1. The rumors are true.
2. Seeing as there are no rumors, I thought it meet to begin with a touch of mystique.
These rumors (which, I may freely admit without fear of their existence, are true) concern my having departed one university for another. This is a juncture to which none of us wishes to come, but we must nonetheless acknowledge the very real possibility that one day we will return from the store* only to find our university floating upside-down at the top of the bowl. We must all be prepared for this day. Luckily for those of us whom this tragic event impacts personally, it turns out that 76 per cent of universities are Certified Safe To Flush.**
Having utilized this method in my particular case,*** my next step was to select an alternative university. This part is relatively simple. A mere trip to your local Rite-Aid**** will yield a 5-Pak. These are typically located between the catsup selection and whatever Lifetime Channel Movie of the Week is currently on sale for $3.99, such as “Mommy, Why Does Daddy Mate With Animals?: The Mary Kate Porelicker Story.”*****
The hard part of the university transfer process, as you may have already guessed, is disentangling oneself from one’s current institution of higher learning. I do not wish to name names, but there is a strong possibility that they rhyme with “Maarkvard,” and that in order to discontinue association with them, one is required to follow a set of instructions that begins with some pleasant and non-threatening directive such as this (per aarkvard.edu/academics/hahasucker.html):
How to Withdraw from Aarkvard University
Step 1. Please submit your letter of intent to withdraw to the Dean’s Office.

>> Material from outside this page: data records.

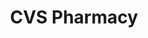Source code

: ---
title: "CVS Pharmacy"
url: /valparaiso/cvs-pharmacy-north-calumet-avenue-calumet-avenue/
shop: chemist
---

Which turns out to be the prelude to this:
Step 2. NOW BRING US THE HEART OF THE NORTHERN DISTAL AVUNCULAR STOAT OF PATAGONIA! HA HA HA!
It so happens that locating this article is no picnic. (The nearest five Rite-Aids yielded zilch.) But it is at such trying times that we must turn to the old adage that goes, “When there’s a will, you can forge something from Play-Doh.” Never were truer words spoken. Suffice it to say that the heart of the desired stoat has been submitted to Aarkvard, and that so far, I have heard no complaints. University President Ephram M. Cloaca is even quoted, in the current issue of Aarkvard magazine, as saying, “The very presence of this heart has enhanced my visionary powers. For example, just now I looked out the window and visioned a squirrel.”

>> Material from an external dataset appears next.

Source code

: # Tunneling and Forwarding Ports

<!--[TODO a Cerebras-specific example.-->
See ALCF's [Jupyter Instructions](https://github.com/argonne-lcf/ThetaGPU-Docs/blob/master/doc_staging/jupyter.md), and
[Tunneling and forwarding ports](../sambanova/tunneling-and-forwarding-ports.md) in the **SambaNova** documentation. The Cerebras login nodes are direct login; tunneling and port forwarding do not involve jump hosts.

So it seems life at Aarkvard will go on without me, and while it was in many respects a bittersweet experience leaving my projected alma mater for another, I am fortified by the knowledge that some of my nearest and dearest Aarkvardians will have occasion to be in Boston, the closest U.S. point to Maine (distance: 15,000 miles), and that I have made the healthiest decision for me. On that note I close, till next week, by saying that I can only wish for the rest of you that you are able to do so well by yourselves. May you always follow your gut, because the only alternative is to let your gut follow you, and then you will be walking backwards and will probably crash into things. May you have courage. May you always be true to yourself, even in your darkest hour. May your university be flushable.
P.S. It may have occurred to you to wonder where I have committed to go instead. An excellent question. I plan to make it the subject of a readers’-choice poll, coming shortly.
*Speaking of which, I’m working there again, thereby stimulating my comedy gland to release unlimited endorphins. In other words, more on that soon.
**Source: Consumer Reports.
***And for those of you who happen to live in my house and be gifted in such spheres, the toilet needs to be plunged.
****Not your local Rite-Aid. Egomaniac.
*****In the end, she (SPOILER) learns to love.